══ Recorded information

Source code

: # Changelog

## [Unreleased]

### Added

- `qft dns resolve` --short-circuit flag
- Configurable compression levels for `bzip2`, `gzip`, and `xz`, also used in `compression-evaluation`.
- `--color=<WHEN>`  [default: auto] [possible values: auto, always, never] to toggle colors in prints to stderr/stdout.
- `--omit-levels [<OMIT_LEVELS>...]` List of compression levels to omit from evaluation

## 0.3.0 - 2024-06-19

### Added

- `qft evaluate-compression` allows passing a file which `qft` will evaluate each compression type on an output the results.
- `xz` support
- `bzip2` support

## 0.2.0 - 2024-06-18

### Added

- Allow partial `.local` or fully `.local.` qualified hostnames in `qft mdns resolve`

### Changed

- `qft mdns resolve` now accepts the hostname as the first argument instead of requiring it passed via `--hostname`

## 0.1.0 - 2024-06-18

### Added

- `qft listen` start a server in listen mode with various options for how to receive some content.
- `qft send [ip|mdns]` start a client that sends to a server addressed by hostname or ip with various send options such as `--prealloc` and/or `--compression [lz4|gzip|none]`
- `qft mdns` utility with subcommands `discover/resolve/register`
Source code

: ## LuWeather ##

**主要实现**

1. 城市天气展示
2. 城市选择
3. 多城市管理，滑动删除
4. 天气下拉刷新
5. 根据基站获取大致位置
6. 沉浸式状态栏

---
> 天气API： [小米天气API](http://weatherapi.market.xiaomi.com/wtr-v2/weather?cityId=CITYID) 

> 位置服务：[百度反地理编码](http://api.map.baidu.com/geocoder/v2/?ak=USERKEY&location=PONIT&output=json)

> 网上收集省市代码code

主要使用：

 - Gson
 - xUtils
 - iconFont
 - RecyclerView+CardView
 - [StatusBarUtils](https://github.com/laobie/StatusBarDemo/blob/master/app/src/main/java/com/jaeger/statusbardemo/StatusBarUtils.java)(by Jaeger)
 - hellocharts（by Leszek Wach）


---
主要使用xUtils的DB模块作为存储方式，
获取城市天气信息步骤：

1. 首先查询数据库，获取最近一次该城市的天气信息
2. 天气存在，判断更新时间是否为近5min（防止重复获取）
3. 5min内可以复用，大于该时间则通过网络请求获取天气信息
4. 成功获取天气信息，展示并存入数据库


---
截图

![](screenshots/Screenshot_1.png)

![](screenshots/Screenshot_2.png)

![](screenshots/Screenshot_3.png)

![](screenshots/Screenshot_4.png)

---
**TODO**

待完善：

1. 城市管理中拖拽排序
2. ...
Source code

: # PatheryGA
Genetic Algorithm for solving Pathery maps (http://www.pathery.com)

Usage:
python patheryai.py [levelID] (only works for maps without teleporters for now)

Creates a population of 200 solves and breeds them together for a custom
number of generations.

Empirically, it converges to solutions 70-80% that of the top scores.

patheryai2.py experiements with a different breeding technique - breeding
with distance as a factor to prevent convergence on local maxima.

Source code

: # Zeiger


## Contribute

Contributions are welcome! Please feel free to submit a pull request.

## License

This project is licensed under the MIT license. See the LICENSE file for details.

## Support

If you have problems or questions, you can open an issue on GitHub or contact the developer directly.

════

◆ What to produce ◆
All of the entries above need to be output again exactly.

◆ Answer box ◆
Source code

: # Changelog

## [Unreleased]

### Added

- `qft dns resolve` --short-circuit flag
- Configurable compression levels for `bzip2`, `gzip`, and `xz`, also used in `compression-evaluation`.
- `--color=<WHEN>`  [default: auto] [possible values: auto, always, never] to toggle colors in prints to stderr/stdout.
- `--omit-levels [<OMIT_LEVELS>...]` List of compression levels to omit from evaluation

## 0.3.0 - 2024-06-19

### Added

- `qft evaluate-compression` allows passing a file which `qft` will evaluate each compression type on an output the results.
- `xz` support
- `bzip2` support

## 0.2.0 - 2024-06-18

### Added

- Allow partial `.local` or fully `.local.` qualified hostnames in `qft mdns resolve`

### Changed

- `qft mdns resolve` now accepts the hostname as the first argument instead of requiring it passed via `--hostname`

## 0.1.0 - 2024-06-18

### Added

- `qft listen` start a server in listen mode with various options for how to receive some content.
- `qft send [ip|mdns]` start a client that sends to a server addressed by hostname or ip with various send options such as `--prealloc` and/or `--compression [lz4|gzip|none]`
- `qft mdns` utility with subcommands `discover/resolve/register`
Source code

: ## LuWeather ##

**主要实现**

1. 城市天气展示
2. 城市选择
3. 多城市管理，滑动删除
4. 天气下拉刷新
5. 根据基站获取大致位置
6. 沉浸式状态栏

---
> 天气API： [小米天气API](http://weatherapi.market.xiaomi.com/wtr-v2/weather?cityId=CITYID) 

> 位置服务：[百度反地理编码](http://api.map.baidu.com/geocoder/v2/?ak=USERKEY&location=PONIT&output=json)

> 网上收集省市代码code

主要使用：

 - Gson
 - xUtils
 - iconFont
 - RecyclerView+CardView
 - [StatusBarUtils](https://github.com/laobie/StatusBarDemo/blob/master/app/src/main/java/com/jaeger/statusbardemo/StatusBarUtils.java)(by Jaeger)
 - hellocharts（by Leszek Wach）


---
主要使用xUtils的DB模块作为存储方式，
获取城市天气信息步骤：

1. 首先查询数据库，获取最近一次该城市的天气信息
2. 天气存在，判断更新时间是否为近5min（防止重复获取）
3. 5min内可以复用，大于该时间则通过网络请求获取天气信息
4. 成功获取天气信息，展示并存入数据库


---
截图

![](screenshots/Screenshot_1.png)

![](screenshots/Screenshot_2.png)

![](screenshots/Screenshot_3.png)

![](screenshots/Screenshot_4.png)

---
**TODO**

待完善：

1. 城市管理中拖拽排序
2. ...
Source code

: # PatheryGA
Genetic Algorithm for solving Pathery maps (http://www.pathery.com)

Usage:
python patheryai.py [levelID] (only works for maps without teleporters for now)

Creates a population of 200 solves and breeds them together for a custom
number of generations.

Empirically, it converges to solutions 70-80% that of the top scores.

patheryai2.py experiements with a different breeding technique - breeding
with distance as a factor to prevent convergence on local maxima.

Source code

: # Zeiger


## Contribute

Contributions are welcome! Please feel free to submit a pull request.

## License

This project is licensed under the MIT license. See the LICENSE file for details.

## Support

If you have problems or questions, you can open an issue on GitHub or contact the developer directly.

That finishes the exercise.